Ce jeudi a marqué le coup d’envoi de l’organisation de la compétition dans la métropole grenobloise, avec l’accueil de la « tournée des villes hôtes ».

Le président de Grenoble-Alpes Métropole a accueilli au Stade des Alpes les représentants de la FIFA et de la FFF, dans le cadre du tour de France des neuf Métropoles retenues pour la compétition, pour une présentation officielle du Trophée et un temps d’échange avec la presse.

La cérémonie réunissait, autour de Christophe Ferrari et du directeur du Comité d’organisation de la FIFA Erwann Prevost, l’ensemble des partenaires ayant travaillé à la candidature grenobloise, et réprésentant les principaux acteurs sportifs, universitaires et économiques du territoire… Les mêmes qui vont poursuivre leur collaboration dans les mois à venir avec la Métropole pour la réussite de l’événement en terre grenobloise.

Un huitième de finale au stade des Alpes ?

La compétition aura lieu du 7 juin au 7 juillet 2019 en France, et la FIFA compte bien en faire « la plus grande Coupe du monde féminine jamais organisée », comme l’a confié Erwann Prevost. « Chaque ville hôte accueillera deux matchs avec des têtes de série, a-t-il encore précisé, ajoutant « Et pourquoi pas un 1/8e de finale à Grenoble ? ».

« Je sais que l’on peut compter sur la métropole grenobloise pour réussir pleinement l’événement », s’est enthousiasmée de son côté l’ex-internationale française Brigitte Henriques, aujourd’hui vice-présidente déléguée de la FFF.

Brigitte Henriques, vice-présidente déléguée de la FFF lors de la présentation officielle du Trophée.

 

« Les retombées économiques pour l’économie et le tourisme seront considérables. »

Pour le président de la Métropole, « cet événement va participer au rayonnement de la Métropole, va renforcer son dynamisme économique et scientifique.
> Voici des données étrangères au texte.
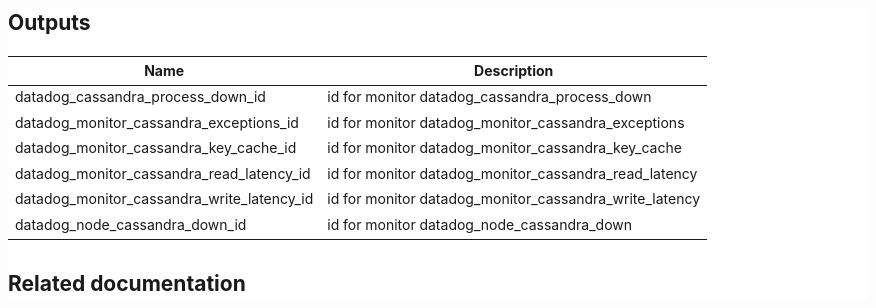 ## Outputs

| Name | Description |
|------|-------------|
| datadog\_cassandra\_process\_down\_id | id for monitor datadog_cassandra_process_down |
| datadog\_monitor\_cassandra\_exceptions\_id | id for monitor datadog_monitor_cassandra_exceptions |
| datadog\_monitor\_cassandra\_key\_cache\_id | id for monitor datadog_monitor_cassandra_key_cache |
| datadog\_monitor\_cassandra\_read\_latency\_id | id for monitor datadog_monitor_cassandra_read_latency |
| datadog\_monitor\_cassandra\_write\_latency\_id | id for monitor datadog_monitor_cassandra_write_latency |
| datadog\_node\_cassandra\_down\_id | id for monitor datadog_node_cassandra_down |

## Related documentation

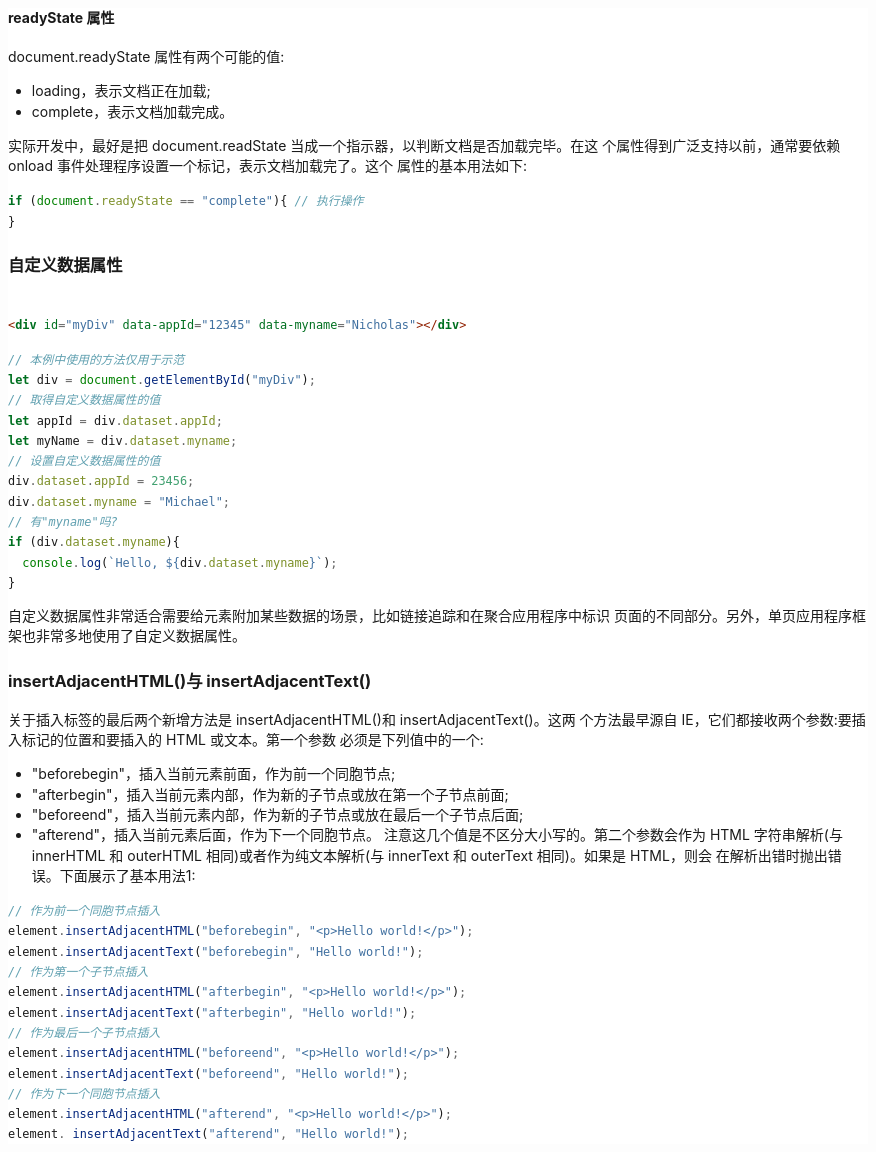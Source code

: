 #### readyState 属性

document.readyState 属性有两个可能的值:

- loading，表示文档正在加载;
- complete，表示文档加载完成。

实际开发中，最好是把 document.readState 当成一个指示器，以判断文档是否加载完毕。在这 个属性得到广泛支持以前，通常要依赖 onload 事件处理程序设置一个标记，表示文档加载完了。这个 属性的基本用法如下:

```js
if (document.readyState == "complete"){ // 执行操作
}
```

### 自定义数据属性

```html

<div id="myDiv" data-appId="12345" data-myname="Nicholas"></div>
```

```js
// 本例中使用的方法仅用于示范
let div = document.getElementById("myDiv");
// 取得自定义数据属性的值
let appId = div.dataset.appId; 
let myName = div.dataset.myname;
// 设置自定义数据属性的值 
div.dataset.appId = 23456; 
div.dataset.myname = "Michael";
// 有"myname"吗?
if (div.dataset.myname){
  console.log(`Hello, ${div.dataset.myname}`);
}
```

自定义数据属性非常适合需要给元素附加某些数据的场景，比如链接追踪和在聚合应用程序中标识 页面的不同部分。另外，单页应用程序框架也非常多地使用了自定义数据属性。

### insertAdjacentHTML()与 insertAdjacentText()

关于插入标签的最后两个新增方法是 insertAdjacentHTML()和 insertAdjacentText()。这两 个方法最早源自 IE，它们都接收两个参数:要插入标记的位置和要插入的 HTML 或文本。第一个参数 必须是下列值中的一个:

- "beforebegin"，插入当前元素前面，作为前一个同胞节点;
- "afterbegin"，插入当前元素内部，作为新的子节点或放在第一个子节点前面;
- "beforeend"，插入当前元素内部，作为新的子节点或放在最后一个子节点后面;
- "afterend"，插入当前元素后面，作为下一个同胞节点。 注意这几个值是不区分大小写的。第二个参数会作为 HTML 字符串解析(与 innerHTML 和
outerHTML 相同)或者作为纯文本解析(与 innerText 和 outerText 相同)。如果是 HTML，则会 在解析出错时抛出错误。下面展示了基本用法1:

```js
// 作为前一个同胞节点插入
element.insertAdjacentHTML("beforebegin", "<p>Hello world!</p>"); 
element.insertAdjacentText("beforebegin", "Hello world!");
// 作为第一个子节点插入
element.insertAdjacentHTML("afterbegin", "<p>Hello world!</p>"); 
element.insertAdjacentText("afterbegin", "Hello world!");
// 作为最后一个子节点插入
element.insertAdjacentHTML("beforeend", "<p>Hello world!</p>"); 
element.insertAdjacentText("beforeend", "Hello world!");
// 作为下一个同胞节点插入
element.insertAdjacentHTML("afterend", "<p>Hello world!</p>"); 
element. insertAdjacentText("afterend", "Hello world!");
```
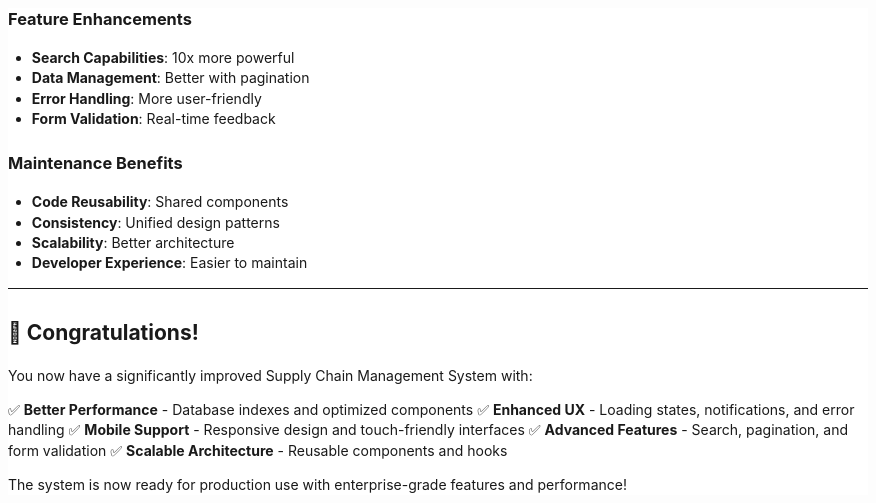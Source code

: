 ### **Feature Enhancements**
- **Search Capabilities**: 10x more powerful
- **Data Management**: Better with pagination
- **Error Handling**: More user-friendly
- **Form Validation**: Real-time feedback

### **Maintenance Benefits**
- **Code Reusability**: Shared components
- **Consistency**: Unified design patterns
- **Scalability**: Better architecture
- **Developer Experience**: Easier to maintain

---

## 🎉 Congratulations!

You now have a significantly improved Supply Chain Management System with:

✅ **Better Performance** - Database indexes and optimized components
✅ **Enhanced UX** - Loading states, notifications, and error handling
✅ **Mobile Support** - Responsive design and touch-friendly interfaces
✅ **Advanced Features** - Search, pagination, and form validation
✅ **Scalable Architecture** - Reusable components and hooks

The system is now ready for production use with enterprise-grade features and performance!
Les retombées économiques pour le secteur hôtelier, les restaurateurs, les commerçants, les entreprises seront considérables ».

« Il y aura un avant et un après Coupe du monde féminine»

« Plus largement, par l’enthousiasme qu’il va susciter, il représente un formidable accélérateur des politiques publiques dédiées au développement du sport féminin, un levier pour accroître durablement la mixité dans les sports amateurs du territoire métropolitain. » a poursuivi Christophe Ferrari avant de conclure sur l’aspect festif et les suites attendues une fois la compétition terminée.

« Notre devoir collectif c’est la mobilisation du territoire pour la réussite et pour montrer notre volonté et notre capacité à accueillir chaleureusement tous ceux qui viendront chez nous à cette occasion. Il faut que cette compétition soit une fête qui profite à tous. Nous devons également – j’insiste là-dessus – travailler à ce qu’elle laissera. Il y aura un avant et un après Coupe du monde féminine. »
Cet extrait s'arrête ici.